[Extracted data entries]
►
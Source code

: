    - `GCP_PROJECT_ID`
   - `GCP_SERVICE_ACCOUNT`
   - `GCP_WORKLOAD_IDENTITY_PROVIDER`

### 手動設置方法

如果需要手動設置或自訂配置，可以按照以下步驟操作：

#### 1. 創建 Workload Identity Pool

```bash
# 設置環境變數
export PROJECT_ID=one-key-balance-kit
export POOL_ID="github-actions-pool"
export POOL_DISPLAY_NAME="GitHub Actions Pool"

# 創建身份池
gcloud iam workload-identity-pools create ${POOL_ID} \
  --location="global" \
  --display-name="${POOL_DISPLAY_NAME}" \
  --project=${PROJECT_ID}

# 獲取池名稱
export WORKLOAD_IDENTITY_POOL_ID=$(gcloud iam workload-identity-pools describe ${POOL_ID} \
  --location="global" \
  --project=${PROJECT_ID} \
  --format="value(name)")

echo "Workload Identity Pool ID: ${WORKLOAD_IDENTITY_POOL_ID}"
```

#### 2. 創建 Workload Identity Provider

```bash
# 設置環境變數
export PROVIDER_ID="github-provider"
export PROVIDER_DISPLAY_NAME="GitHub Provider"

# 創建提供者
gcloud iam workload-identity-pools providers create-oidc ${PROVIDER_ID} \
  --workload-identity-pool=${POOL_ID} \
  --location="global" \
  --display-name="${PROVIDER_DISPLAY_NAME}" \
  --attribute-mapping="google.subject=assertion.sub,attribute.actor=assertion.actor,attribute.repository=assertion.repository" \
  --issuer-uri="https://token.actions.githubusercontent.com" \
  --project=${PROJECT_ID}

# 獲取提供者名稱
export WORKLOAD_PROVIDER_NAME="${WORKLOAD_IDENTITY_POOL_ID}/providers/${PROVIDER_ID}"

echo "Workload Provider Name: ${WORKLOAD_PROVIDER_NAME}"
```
◄
Task instructions: Could you reproduce every record exactly as shown above?

Exercise response:
Source code

:    - `GCP_PROJECT_ID`
   - `GCP_SERVICE_ACCOUNT`
   - `GCP_WORKLOAD_IDENTITY_PROVIDER`

### 手動設置方法

如果需要手動設置或自訂配置，可以按照以下步驟操作：

#### 1. 創建 Workload Identity Pool

```bash
# 設置環境變數
export PROJECT_ID=one-key-balance-kit
export POOL_ID="github-actions-pool"
export POOL_DISPLAY_NAME="GitHub Actions Pool"

# 創建身份池
gcloud iam workload-identity-pools create ${POOL_ID} \
  --location="global" \
  --display-name="${POOL_DISPLAY_NAME}" \
  --project=${PROJECT_ID}

# 獲取池名稱
export WORKLOAD_IDENTITY_POOL_ID=$(gcloud iam workload-identity-pools describe ${POOL_ID} \
  --location="global" \
  --project=${PROJECT_ID} \
  --format="value(name)")

echo "Workload Identity Pool ID: ${WORKLOAD_IDENTITY_POOL_ID}"
```

#### 2. 創建 Workload Identity Provider

```bash
# 設置環境變數
export PROVIDER_ID="github-provider"
export PROVIDER_DISPLAY_NAME="GitHub Provider"

# 創建提供者
gcloud iam workload-identity-pools providers create-oidc ${PROVIDER_ID} \
  --workload-identity-pool=${POOL_ID} \
  --location="global" \
  --display-name="${PROVIDER_DISPLAY_NAME}" \
  --attribute-mapping="google.subject=assertion.sub,attribute.actor=assertion.actor,attribute.repository=assertion.repository" \
  --issuer-uri="https://token.actions.githubusercontent.com" \
  --project=${PROJECT_ID}

# 獲取提供者名稱
export WORKLOAD_PROVIDER_NAME="${WORKLOAD_IDENTITY_POOL_ID}/providers/${PROVIDER_ID}"

echo "Workload Provider Name: ${WORKLOAD_PROVIDER_NAME}"
```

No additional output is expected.